Jan 31, 2014

Orchids and Journals of Anais Nin

This winter my orchid plant was dormant. A friend gave it to me last year,it was blooming and ever so lovely.  In the fall, the flowers dropped and all that was left were two green but barren sticks protruding from the ground.  I had contemplated throwing the plant away. Instead, I kept watering and feeding, thinking that maybe it is resting. Look at what has bloomed so unexpectedly!  I am thrilled. 

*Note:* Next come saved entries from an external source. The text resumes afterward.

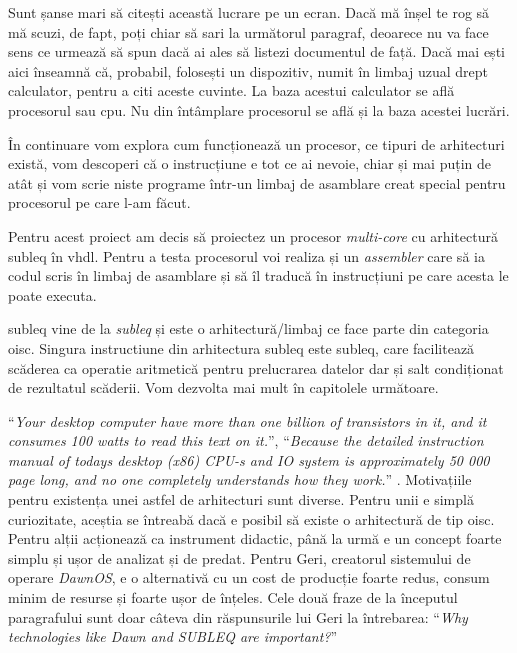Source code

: \documentclass[../main.tex]{subfiles}
\begin{document}
Sunt șanse mari să citești această lucrare pe un ecran. Dacă mă înșel te rog să mă scuzi, 
de fapt, poți chiar să sari la următorul paragraf, deoarece nu va face sens ce urmează să spun
dacă ai ales să listezi documentul de față. Dacă mai ești aici înseamnă că, probabil, folosești un dispozitiv,
numit în limbaj uzual drept calculator, pentru a citi aceste cuvinte. La baza acestui calculator
se află procesorul sau \acrshort{cpu}. Nu din întâmplare procesorul se află și la baza acestei
lucrări. 

În continuare vom explora cum funcționează un procesor, ce tipuri de arhitecturi există,
vom descoperi că o instrucțiune e tot ce ai nevoie, chiar și mai puțin de atât și vom scrie
niste programe într-un limbaj de asamblare creat special pentru procesorul pe care l-am făcut.

Pentru acest proiect am decis să proiectez un procesor \emph{multi-core} cu arhitectură
\acrshort{subleq}\cite{subleq} în \acrshort{vhdl}. Pentru a testa procesorul voi realiza și un \emph{assembler}
care să ia codul scris în limbaj de asamblare și să îl traducă în instrucțiuni pe care
acesta le poate executa.

\acrshort{subleq}\cite{subleq} vine de la \emph{\acrlong{subleq}} și este o arhitectură/limbaj ce face parte
din categoria \acrfull{oisc}. Singura instructiune din arhitectura \acrshort{subleq} este subleq,
care facilitează scăderea ca operatie aritmetică pentru prelucrarea datelor dar și salt condiționat
de rezultatul scăderii. Vom dezvolta mai mult în capitolele următoare.

``\emph{Your desktop computer have more than one billion of transistors in it, and it consumes 100 watts to read this text on it.}'',
``\emph{Because the detailed instruction manual of todays desktop (x86) CPU-s and IO system is approximately 50 000 page long, and no one completely understands how they work.}''
\cite{dawn}. Motivațiile pentru existența unei astfel de arhitecturi sunt diverse. Pentru unii e simplă curiozitate,
aceștia se întreabă dacă e posibil să existe o arhitectură de tip \acrshort{oisc}. Pentru alții acționează ca
instrument didactic, până la urmă e un concept foarte simplu și ușor de analizat și de predat. Pentru Geri,
creatorul sistemului de operare \emph{DawnOS}\cite{dawn}, e o alternativă cu un cost de producție foarte redus,
consum minim de resurse și foarte ușor de înțeles. Cele două fraze de la începutul paragrafului sunt doar câteva
din răspunsurile lui Geri la întrebarea: ``\emph{Why technologies like Dawn and SUBLEQ are important?}''
\end{document}
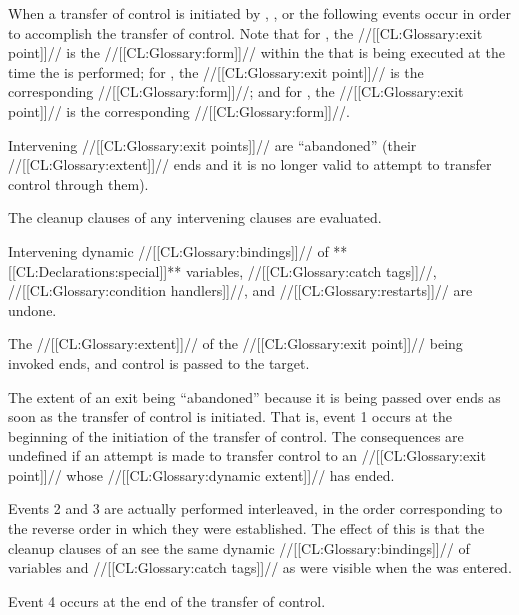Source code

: 







When a transfer of control is initiated by , 
, or 
the following events occur in order to accomplish the transfer of control.
Note that for , 
the //[[CL:Glossary:exit point]]// is the //[[CL:Glossary:form]]// within the 
that is being executed at the time the  is performed;
for ,
the //[[CL:Glossary:exit point]]// is the corresponding 
 //[[CL:Glossary:form]]//;
and for ,
the //[[CL:Glossary:exit point]]// is the corresponding 
 //[[CL:Glossary:form]]//. 

\beginlist
{} 
 Intervening //[[CL:Glossary:exit points]]// are ``abandoned''
 (\ie their //[[CL:Glossary:extent]]// ends 
      and it is no longer valid to attempt to transfer control through them).

 The cleanup clauses of any intervening  clauses
 are evaluated.
 

 Intervening dynamic //[[CL:Glossary:bindings]]// of **[[CL:Declarations:special]]** variables,
 //[[CL:Glossary:catch tags]]//, //[[CL:Glossary:condition handlers]]//, and //[[CL:Glossary:restarts]]//
 are undone.
 
 The //[[CL:Glossary:extent]]// of the //[[CL:Glossary:exit point]]// being invoked ends,
 and control is passed to the target.
\endlist 
 
The extent of an exit being ``abandoned'' because it is being passed over
ends as soon as the transfer of control is initiated. That is,
event 1 occurs at the beginning of the initiation of the transfer of
control. 
The consequences are undefined if an attempt is made to transfer control 
to an //[[CL:Glossary:exit point]]// whose //[[CL:Glossary:dynamic extent]]// has ended.
 

Events 2 and 3 are actually performed interleaved, in the order
corresponding to the reverse order in which they were established.
The effect of this is that the cleanup clauses of an 
see the same dynamic //[[CL:Glossary:bindings]]// 
of variables and //[[CL:Glossary:catch tags]]// as were
visible when the  was entered.
 
Event 4 occurs at the end of the transfer of control.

Don't you think that is how we are?  Sometimes we go for long periods of time without making any kind of progress, or so we think.  Then buds come out of those barren branches and our lives take a turn. Then we bloom like we have never before.  


I am currently reading Linotte, the first in a series of Anais Nin's journals.  She started writing in her notebook when she was 11 years old and had just arrived in the States. She knew from that age that she was meant to be a writer.  It was in her blood. She couldn't see herself working in any other career.  For a child, her writing was very good. She has a lot of witty sayings, of which, I have written in a small notebook that I carry every where. I am going to leave you with this:

I am a leaf that isn't on the right tree. I fly, I run, I search, but why keep looking on this tree when my happiness is hidden in another?

Jan 24, 2014

Ice Instruments: Music to chill by

This time of year can be miserable for those of us who dread winter. The lack of sunshine, bone chilling temperatures, and additional warm clothing can put out of good humor until spring. 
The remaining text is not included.